**EXERCISE OBJECTIVE**
For each line below that includes the string "computed", show the whole line.

[Records from a data collection]
((
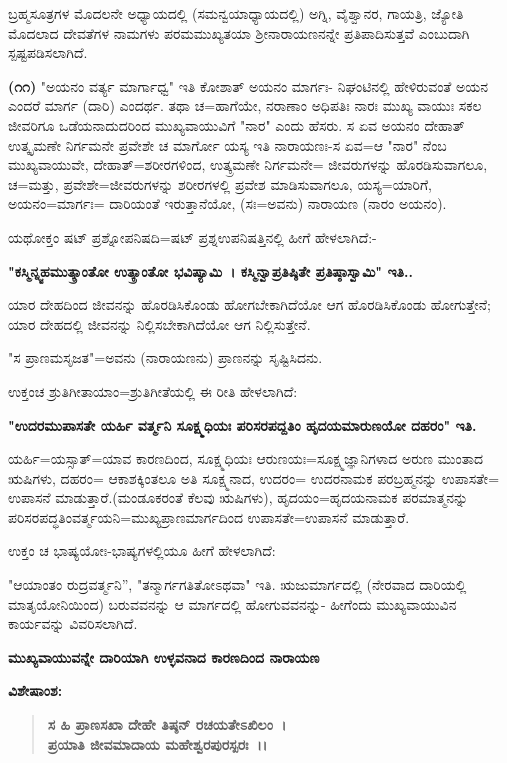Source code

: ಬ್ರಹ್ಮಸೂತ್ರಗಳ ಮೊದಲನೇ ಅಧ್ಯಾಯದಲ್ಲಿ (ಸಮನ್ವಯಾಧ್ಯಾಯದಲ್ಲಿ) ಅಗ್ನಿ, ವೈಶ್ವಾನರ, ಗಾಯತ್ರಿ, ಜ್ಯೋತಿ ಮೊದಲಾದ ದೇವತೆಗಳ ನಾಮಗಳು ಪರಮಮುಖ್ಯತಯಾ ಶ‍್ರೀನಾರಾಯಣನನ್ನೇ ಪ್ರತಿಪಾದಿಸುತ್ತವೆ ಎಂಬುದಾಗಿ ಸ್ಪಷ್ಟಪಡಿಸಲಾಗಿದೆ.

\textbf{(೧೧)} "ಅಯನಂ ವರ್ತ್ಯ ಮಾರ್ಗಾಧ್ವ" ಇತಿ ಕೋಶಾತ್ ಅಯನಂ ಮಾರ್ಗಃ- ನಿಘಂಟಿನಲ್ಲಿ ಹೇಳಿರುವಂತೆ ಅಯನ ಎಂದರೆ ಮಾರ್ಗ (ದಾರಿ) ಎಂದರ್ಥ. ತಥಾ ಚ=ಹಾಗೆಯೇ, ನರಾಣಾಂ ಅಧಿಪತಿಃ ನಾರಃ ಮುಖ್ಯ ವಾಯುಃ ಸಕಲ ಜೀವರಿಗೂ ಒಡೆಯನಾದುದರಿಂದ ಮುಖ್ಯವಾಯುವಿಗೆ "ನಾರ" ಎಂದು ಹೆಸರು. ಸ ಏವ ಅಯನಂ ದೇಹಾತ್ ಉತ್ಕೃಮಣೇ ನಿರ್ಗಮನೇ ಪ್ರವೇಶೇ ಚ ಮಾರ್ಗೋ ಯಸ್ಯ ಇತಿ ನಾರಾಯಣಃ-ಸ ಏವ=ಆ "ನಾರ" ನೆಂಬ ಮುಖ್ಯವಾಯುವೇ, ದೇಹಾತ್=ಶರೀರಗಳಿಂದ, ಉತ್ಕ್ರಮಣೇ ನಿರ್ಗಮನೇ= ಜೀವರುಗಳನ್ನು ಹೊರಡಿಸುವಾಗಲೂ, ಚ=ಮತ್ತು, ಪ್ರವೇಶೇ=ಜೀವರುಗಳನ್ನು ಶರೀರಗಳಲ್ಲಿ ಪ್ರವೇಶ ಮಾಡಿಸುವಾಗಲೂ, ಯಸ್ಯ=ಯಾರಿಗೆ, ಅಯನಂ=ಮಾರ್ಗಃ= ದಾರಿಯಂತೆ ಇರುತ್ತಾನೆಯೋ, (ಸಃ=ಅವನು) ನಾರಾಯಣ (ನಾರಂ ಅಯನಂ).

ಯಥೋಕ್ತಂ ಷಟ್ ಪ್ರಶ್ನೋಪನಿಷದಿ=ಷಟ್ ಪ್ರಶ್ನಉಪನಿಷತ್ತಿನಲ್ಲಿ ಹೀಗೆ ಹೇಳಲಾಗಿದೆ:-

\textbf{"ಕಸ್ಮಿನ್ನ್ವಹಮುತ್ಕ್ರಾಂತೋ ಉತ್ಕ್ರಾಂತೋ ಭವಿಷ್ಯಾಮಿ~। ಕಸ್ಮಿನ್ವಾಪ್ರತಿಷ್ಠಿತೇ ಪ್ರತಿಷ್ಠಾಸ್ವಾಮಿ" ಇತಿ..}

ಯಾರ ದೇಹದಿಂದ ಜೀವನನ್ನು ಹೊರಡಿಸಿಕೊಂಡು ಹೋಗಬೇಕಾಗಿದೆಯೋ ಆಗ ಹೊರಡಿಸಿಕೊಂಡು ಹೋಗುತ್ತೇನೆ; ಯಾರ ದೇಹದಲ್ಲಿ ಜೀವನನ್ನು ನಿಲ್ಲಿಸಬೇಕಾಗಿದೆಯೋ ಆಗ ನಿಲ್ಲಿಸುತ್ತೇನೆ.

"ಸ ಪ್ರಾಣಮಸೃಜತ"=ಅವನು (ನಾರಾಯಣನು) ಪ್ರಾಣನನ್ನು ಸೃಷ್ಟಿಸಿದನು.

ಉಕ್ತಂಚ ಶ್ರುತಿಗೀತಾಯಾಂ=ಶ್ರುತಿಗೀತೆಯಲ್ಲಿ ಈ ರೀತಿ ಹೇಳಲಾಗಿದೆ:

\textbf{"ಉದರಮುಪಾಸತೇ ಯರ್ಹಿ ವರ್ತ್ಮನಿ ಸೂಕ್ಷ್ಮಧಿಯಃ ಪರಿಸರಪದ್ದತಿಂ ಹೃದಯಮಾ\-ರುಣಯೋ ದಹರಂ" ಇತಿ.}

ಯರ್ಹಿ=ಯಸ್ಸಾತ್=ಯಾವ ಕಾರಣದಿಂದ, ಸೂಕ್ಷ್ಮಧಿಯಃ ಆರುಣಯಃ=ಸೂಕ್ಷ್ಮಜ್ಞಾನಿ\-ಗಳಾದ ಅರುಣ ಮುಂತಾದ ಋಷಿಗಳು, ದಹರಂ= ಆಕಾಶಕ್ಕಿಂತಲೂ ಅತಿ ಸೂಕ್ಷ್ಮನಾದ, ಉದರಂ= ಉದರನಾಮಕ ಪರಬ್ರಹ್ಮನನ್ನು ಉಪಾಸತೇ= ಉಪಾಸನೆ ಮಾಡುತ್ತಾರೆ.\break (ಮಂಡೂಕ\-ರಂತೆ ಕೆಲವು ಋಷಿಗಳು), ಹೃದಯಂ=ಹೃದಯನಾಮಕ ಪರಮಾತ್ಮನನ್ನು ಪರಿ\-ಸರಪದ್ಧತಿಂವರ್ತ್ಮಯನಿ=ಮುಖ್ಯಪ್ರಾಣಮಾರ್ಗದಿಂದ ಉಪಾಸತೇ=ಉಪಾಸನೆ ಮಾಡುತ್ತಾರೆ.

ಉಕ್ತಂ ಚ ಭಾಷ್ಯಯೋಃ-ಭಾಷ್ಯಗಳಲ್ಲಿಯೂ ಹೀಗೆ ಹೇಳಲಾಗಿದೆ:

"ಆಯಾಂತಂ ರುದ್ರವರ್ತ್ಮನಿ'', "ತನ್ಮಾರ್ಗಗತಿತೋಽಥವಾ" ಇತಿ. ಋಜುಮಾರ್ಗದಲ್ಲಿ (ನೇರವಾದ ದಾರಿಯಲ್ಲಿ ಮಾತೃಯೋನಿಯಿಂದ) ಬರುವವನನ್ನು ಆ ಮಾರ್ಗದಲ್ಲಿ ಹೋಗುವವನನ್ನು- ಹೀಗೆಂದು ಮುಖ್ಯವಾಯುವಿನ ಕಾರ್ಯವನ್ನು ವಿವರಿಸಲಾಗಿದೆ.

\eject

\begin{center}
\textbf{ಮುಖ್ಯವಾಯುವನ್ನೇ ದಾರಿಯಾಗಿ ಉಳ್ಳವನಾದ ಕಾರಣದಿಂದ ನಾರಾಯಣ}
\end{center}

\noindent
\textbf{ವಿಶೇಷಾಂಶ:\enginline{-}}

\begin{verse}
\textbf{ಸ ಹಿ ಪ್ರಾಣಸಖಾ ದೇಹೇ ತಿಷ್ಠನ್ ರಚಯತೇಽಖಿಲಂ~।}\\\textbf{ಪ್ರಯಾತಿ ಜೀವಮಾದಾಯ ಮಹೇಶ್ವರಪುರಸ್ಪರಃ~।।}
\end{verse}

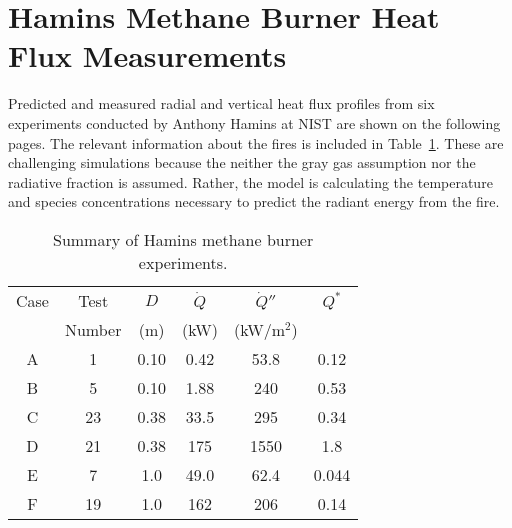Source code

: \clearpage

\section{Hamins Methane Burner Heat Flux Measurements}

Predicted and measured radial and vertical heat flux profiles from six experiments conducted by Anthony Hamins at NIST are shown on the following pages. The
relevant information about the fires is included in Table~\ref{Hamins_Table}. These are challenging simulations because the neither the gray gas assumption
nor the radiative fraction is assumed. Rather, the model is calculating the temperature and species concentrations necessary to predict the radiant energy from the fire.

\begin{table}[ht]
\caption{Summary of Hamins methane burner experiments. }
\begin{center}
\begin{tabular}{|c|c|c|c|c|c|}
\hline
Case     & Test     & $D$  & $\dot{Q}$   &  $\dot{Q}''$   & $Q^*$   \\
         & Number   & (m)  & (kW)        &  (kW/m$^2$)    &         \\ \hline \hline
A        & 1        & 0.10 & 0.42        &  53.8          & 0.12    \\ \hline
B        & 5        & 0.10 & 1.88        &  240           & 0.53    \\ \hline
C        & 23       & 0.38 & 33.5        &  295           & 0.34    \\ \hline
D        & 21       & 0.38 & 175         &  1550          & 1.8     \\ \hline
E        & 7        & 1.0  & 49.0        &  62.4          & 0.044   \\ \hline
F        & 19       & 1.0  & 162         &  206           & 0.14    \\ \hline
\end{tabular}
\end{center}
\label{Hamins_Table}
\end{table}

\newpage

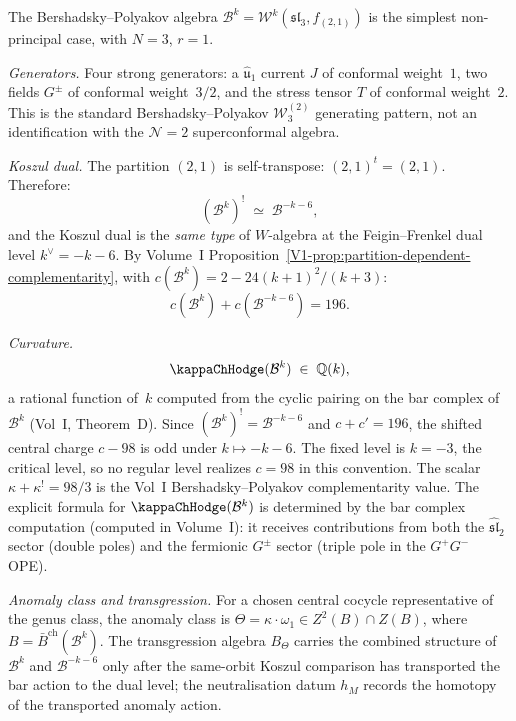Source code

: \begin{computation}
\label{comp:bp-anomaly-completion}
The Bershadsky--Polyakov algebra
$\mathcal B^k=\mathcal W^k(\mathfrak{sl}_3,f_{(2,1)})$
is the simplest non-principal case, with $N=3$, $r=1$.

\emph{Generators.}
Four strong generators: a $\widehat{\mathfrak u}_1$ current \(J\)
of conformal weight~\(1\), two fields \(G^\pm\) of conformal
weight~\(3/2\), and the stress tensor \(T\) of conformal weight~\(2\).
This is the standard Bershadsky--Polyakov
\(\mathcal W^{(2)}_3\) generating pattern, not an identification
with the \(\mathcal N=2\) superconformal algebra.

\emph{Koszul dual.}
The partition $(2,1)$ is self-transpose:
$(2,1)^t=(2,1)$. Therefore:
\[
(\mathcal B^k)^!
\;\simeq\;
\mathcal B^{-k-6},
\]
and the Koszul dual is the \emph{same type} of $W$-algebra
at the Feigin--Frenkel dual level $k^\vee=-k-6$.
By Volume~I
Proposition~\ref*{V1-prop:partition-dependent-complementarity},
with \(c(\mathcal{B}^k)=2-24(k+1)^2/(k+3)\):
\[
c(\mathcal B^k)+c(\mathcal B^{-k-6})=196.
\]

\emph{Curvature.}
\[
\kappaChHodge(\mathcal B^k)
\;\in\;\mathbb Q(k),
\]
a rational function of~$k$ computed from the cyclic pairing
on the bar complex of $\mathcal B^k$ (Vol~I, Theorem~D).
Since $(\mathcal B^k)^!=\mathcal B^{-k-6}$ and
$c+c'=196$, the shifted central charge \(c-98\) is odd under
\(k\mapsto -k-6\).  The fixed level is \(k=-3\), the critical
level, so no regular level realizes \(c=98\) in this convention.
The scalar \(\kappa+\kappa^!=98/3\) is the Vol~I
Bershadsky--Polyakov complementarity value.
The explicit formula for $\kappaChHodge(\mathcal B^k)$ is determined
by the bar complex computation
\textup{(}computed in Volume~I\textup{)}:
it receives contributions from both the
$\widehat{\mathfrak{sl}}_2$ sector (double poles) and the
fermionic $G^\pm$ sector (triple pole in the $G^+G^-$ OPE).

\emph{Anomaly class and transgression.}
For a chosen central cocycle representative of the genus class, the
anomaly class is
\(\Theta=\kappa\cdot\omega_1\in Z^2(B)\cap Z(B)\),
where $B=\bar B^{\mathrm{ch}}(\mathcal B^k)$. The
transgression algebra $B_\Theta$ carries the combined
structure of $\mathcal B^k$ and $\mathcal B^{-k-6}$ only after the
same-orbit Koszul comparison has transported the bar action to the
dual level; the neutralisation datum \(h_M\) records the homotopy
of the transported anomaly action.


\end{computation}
))
**ANSWER TO THIS EXERCISE**
a rational function of~$k$ computed from the cyclic pairing
\textup{(}computed in Volume~I\textup{)}:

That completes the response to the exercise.